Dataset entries
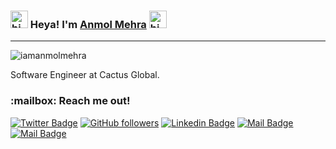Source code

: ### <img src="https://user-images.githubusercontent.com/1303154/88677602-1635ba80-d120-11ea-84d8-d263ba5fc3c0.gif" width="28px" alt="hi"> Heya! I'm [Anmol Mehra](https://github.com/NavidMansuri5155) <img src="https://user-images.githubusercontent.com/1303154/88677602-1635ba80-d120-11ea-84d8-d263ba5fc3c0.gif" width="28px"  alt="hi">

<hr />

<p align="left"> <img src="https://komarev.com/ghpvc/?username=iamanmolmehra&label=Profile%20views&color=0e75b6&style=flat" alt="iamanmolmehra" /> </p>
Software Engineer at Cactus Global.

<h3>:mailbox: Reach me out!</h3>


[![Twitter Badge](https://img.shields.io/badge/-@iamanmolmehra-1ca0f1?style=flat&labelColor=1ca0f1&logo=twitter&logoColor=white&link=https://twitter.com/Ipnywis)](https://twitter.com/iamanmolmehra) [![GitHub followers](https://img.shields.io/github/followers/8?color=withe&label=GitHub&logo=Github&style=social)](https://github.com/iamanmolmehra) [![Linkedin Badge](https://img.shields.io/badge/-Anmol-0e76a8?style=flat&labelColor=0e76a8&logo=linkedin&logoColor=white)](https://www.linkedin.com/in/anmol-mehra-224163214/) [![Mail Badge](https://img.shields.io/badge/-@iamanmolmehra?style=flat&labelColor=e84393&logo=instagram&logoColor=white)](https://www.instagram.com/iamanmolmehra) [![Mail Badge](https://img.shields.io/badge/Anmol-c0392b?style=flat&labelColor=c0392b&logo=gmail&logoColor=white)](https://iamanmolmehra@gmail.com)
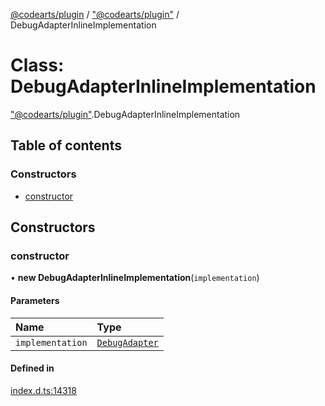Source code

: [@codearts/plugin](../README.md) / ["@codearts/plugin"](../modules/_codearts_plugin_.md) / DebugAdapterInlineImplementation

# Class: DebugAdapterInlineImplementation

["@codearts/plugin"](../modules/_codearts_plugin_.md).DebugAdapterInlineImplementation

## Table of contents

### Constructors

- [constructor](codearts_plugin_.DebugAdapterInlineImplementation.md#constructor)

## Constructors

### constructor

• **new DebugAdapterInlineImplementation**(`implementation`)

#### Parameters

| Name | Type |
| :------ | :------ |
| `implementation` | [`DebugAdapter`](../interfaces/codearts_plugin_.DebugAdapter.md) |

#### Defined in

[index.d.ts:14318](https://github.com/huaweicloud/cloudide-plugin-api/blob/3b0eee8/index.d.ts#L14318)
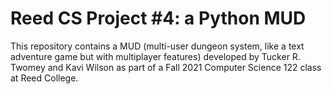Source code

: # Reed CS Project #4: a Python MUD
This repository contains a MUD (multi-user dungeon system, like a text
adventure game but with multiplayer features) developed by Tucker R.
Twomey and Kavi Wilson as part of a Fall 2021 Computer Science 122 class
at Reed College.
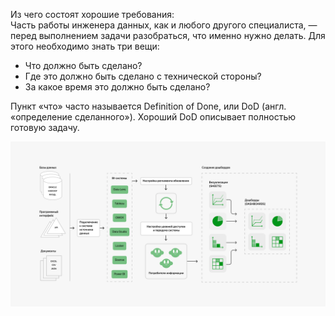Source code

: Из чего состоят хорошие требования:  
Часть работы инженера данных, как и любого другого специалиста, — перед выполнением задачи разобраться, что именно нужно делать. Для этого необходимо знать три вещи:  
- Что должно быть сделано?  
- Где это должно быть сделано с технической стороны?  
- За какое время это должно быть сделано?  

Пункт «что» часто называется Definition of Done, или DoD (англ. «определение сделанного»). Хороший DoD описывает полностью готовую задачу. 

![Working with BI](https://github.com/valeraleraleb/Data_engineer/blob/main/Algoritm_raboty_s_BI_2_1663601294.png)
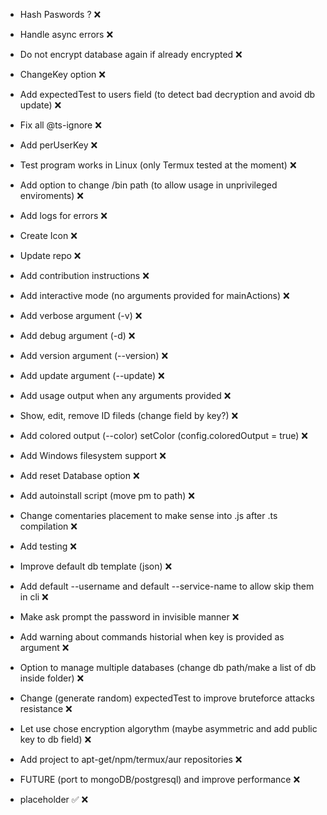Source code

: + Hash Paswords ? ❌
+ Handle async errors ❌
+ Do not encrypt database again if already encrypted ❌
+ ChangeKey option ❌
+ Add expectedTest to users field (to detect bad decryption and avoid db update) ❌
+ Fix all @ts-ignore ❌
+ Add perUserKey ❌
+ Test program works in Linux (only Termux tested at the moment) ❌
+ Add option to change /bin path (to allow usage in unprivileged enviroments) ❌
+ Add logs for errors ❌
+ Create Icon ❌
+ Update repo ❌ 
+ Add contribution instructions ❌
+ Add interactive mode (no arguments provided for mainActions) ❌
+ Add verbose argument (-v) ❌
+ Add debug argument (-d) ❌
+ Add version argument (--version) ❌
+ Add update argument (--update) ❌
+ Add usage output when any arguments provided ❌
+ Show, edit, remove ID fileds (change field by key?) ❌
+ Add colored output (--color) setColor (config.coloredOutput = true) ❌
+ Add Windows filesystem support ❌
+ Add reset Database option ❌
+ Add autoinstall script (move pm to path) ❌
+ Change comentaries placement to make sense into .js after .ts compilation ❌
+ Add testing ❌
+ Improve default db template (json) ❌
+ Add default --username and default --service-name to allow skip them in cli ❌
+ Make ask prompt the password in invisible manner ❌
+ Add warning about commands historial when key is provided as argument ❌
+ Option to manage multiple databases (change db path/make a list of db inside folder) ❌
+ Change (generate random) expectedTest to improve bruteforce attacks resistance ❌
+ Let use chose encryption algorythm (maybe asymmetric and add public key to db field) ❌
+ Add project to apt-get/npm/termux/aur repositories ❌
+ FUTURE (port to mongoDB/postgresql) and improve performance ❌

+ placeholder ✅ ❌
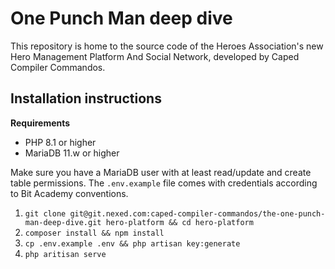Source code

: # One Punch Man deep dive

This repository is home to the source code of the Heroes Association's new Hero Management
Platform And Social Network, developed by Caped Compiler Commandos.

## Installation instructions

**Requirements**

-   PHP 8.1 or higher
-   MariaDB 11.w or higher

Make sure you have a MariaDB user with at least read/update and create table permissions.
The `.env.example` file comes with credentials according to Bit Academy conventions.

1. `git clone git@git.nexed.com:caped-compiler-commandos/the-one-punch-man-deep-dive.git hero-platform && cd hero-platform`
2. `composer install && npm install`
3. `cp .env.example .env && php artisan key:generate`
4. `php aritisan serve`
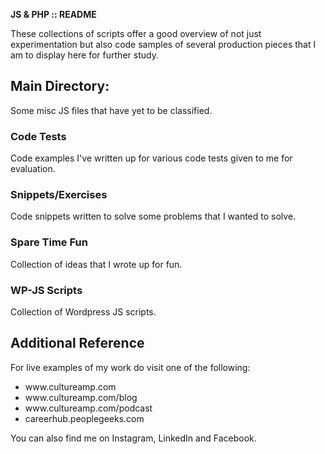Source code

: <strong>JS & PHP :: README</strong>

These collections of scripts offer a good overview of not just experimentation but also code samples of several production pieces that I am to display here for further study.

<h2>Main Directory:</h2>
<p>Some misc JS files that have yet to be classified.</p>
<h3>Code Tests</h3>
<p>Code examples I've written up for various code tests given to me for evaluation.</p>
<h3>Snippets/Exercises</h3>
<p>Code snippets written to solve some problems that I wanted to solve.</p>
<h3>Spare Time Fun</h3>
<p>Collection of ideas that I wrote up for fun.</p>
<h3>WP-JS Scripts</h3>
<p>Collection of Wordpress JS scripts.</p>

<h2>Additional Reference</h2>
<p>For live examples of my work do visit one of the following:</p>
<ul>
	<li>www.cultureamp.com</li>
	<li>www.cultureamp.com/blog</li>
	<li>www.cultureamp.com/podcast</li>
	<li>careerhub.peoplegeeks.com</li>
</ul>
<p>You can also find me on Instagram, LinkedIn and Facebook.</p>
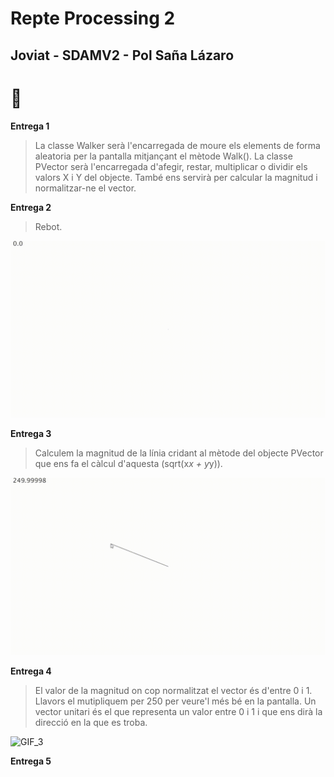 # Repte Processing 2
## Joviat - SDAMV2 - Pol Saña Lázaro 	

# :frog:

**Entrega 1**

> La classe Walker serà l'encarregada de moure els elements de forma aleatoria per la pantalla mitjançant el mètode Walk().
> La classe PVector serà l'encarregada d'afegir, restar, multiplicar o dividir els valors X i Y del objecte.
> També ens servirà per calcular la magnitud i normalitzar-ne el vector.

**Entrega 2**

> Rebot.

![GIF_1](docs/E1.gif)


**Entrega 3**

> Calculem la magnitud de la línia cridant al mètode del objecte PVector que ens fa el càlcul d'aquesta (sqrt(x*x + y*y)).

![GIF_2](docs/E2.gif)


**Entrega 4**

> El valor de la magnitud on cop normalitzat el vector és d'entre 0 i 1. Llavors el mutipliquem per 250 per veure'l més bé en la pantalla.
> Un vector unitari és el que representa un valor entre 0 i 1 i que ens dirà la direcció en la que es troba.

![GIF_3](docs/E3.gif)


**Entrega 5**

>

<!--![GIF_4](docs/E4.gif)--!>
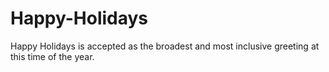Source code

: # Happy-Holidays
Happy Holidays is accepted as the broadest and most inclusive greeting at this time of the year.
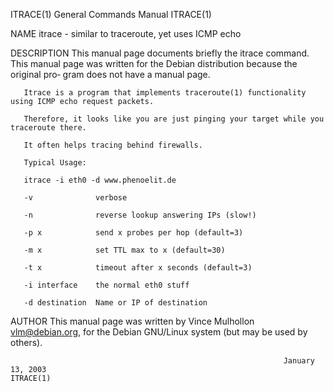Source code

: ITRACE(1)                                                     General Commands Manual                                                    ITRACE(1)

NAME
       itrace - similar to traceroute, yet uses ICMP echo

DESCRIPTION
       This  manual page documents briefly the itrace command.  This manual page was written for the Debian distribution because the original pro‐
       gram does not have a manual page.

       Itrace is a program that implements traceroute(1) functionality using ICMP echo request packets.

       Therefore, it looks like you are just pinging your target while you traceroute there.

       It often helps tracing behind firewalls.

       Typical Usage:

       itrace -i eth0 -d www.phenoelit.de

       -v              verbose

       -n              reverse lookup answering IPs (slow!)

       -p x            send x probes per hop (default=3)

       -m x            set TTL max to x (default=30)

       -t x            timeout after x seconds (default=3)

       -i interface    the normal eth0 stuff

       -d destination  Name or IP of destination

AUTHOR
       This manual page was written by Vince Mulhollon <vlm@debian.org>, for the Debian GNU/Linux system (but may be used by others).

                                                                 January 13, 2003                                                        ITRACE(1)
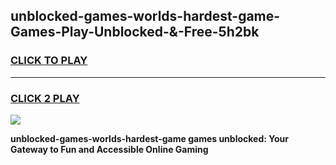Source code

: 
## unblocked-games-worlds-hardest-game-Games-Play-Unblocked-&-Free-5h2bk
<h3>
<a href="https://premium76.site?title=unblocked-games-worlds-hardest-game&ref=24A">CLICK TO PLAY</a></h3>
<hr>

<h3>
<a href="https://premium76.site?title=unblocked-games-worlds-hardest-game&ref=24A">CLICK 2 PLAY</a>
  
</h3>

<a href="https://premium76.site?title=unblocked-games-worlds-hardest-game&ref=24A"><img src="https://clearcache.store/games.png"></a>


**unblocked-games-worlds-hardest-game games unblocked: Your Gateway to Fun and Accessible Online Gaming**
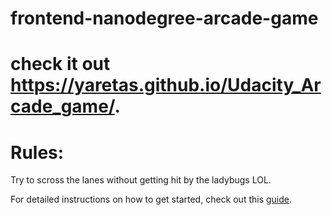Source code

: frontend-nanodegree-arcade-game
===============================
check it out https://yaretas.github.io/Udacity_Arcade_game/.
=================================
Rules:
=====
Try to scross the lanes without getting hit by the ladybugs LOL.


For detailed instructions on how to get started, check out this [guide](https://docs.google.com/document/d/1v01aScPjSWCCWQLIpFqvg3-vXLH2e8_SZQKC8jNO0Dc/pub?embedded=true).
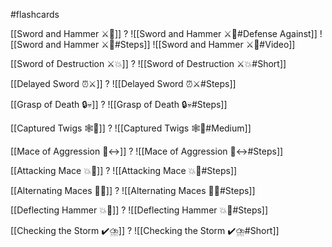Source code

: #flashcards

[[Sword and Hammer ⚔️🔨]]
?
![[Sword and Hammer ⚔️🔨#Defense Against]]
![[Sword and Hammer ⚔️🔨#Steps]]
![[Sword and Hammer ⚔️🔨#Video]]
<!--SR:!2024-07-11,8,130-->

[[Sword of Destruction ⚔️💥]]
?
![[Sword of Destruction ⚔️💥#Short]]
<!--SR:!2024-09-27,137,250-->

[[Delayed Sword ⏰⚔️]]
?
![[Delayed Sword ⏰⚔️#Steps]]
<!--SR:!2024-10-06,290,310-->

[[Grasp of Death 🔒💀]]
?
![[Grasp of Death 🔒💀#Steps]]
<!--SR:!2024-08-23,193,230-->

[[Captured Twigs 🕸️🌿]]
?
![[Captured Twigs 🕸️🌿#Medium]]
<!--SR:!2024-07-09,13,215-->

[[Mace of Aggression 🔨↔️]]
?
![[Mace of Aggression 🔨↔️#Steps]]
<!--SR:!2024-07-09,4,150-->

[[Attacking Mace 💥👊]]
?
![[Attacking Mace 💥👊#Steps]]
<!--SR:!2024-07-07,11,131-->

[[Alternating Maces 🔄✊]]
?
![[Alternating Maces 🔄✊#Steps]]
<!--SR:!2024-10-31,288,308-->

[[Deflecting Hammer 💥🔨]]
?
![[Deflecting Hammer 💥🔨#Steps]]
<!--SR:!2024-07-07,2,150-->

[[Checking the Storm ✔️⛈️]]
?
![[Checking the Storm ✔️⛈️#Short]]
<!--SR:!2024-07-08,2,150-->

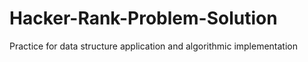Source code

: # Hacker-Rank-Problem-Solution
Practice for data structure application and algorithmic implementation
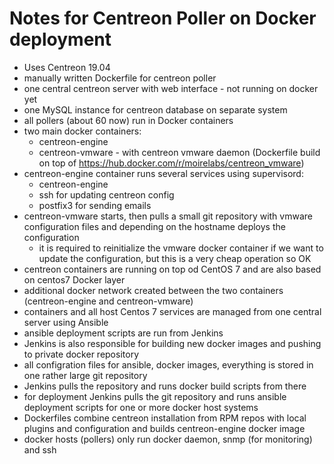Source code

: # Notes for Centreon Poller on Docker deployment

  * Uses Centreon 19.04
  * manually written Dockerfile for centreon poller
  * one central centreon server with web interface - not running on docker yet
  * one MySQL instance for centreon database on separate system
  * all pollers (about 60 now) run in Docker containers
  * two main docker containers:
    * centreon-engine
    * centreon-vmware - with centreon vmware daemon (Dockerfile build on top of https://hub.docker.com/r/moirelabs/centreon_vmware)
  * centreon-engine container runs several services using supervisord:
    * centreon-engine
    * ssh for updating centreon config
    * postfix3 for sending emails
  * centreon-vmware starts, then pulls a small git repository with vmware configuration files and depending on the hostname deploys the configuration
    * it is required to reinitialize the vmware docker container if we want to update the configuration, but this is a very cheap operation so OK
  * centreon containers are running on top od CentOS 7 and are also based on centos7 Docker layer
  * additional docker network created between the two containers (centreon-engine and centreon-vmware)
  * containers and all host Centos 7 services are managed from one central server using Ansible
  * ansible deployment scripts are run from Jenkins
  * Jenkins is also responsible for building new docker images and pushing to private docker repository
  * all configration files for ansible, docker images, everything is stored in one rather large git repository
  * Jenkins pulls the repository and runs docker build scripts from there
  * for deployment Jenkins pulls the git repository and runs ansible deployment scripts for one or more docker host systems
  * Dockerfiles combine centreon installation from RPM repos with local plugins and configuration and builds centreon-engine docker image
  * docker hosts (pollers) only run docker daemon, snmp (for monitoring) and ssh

- [ASSIGNMENT]: Take only the lines above from the one that has "improve performance ❌" through the one that has "This repository is" and reproduce them exactly, omitting any pictures.

- [RESPONSE AREA]:
+ FUTURE (port to mongoDB/postgresql) and improve performance ❌

+ placeholder ✅ ❌
Source code

: # One Punch Man deep dive

This repository is home to the source code of the Heroes Association's new Hero Management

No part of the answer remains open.